**Information given**
______
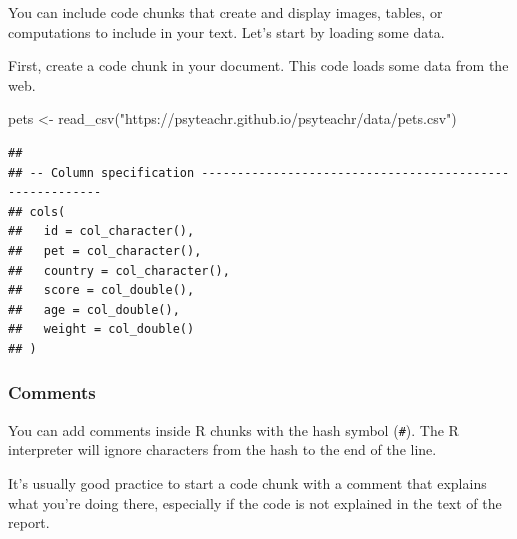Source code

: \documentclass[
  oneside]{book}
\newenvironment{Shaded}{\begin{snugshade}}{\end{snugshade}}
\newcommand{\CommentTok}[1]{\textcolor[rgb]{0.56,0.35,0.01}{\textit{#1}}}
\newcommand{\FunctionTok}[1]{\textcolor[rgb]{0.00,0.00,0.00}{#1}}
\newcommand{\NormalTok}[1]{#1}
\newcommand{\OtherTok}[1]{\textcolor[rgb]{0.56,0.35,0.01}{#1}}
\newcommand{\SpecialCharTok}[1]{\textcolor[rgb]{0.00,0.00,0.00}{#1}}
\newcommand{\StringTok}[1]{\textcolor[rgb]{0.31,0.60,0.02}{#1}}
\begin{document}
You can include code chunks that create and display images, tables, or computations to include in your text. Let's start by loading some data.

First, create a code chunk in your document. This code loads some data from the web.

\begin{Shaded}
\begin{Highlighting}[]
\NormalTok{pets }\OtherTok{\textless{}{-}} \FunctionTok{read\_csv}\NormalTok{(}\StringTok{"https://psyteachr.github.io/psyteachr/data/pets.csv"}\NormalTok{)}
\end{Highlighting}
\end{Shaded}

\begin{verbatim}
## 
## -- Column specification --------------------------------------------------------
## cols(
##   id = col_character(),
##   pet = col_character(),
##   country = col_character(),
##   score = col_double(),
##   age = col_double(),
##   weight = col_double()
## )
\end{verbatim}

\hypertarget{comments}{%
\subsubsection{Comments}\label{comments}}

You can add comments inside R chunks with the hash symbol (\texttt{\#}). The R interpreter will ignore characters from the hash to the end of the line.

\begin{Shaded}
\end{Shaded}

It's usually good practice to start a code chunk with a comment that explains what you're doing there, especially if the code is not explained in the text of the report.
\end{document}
______
**Task to carry out**
Set down all the data again exactly as above, pictures excluded.

**Answer below**
Source code

: \documentclass[
  oneside]{book}
\newenvironment{Shaded}{\begin{snugshade}}{\end{snugshade}}
\newcommand{\CommentTok}[1]{\textcolor[rgb]{0.56,0.35,0.01}{\textit{#1}}}
\newcommand{\FunctionTok}[1]{\textcolor[rgb]{0.00,0.00,0.00}{#1}}
\newcommand{\NormalTok}[1]{#1}
\newcommand{\OtherTok}[1]{\textcolor[rgb]{0.56,0.35,0.01}{#1}}
\newcommand{\SpecialCharTok}[1]{\textcolor[rgb]{0.00,0.00,0.00}{#1}}
\newcommand{\StringTok}[1]{\textcolor[rgb]{0.31,0.60,0.02}{#1}}
\begin{document}
You can include code chunks that create and display images, tables, or computations to include in your text. Let's start by loading some data.

First, create a code chunk in your document. This code loads some data from the web.

\begin{Shaded}
\begin{Highlighting}[]
\NormalTok{pets }\OtherTok{\textless{}{-}} \FunctionTok{read\_csv}\NormalTok{(}\StringTok{"https://psyteachr.github.io/psyteachr/data/pets.csv"}\NormalTok{)}
\end{Highlighting}
\end{Shaded}

\begin{verbatim}
## 
## -- Column specification --------------------------------------------------------
## cols(
##   id = col_character(),
##   pet = col_character(),
##   country = col_character(),
##   score = col_double(),
##   age = col_double(),
##   weight = col_double()
## )
\end{verbatim}

\hypertarget{comments}{%
\subsubsection{Comments}\label{comments}}

You can add comments inside R chunks with the hash symbol (\texttt{\#}). The R interpreter will ignore characters from the hash to the end of the line.

\begin{Shaded}
\end{Shaded}

It's usually good practice to start a code chunk with a comment that explains what you're doing there, especially if the code is not explained in the text of the report.
\end{document}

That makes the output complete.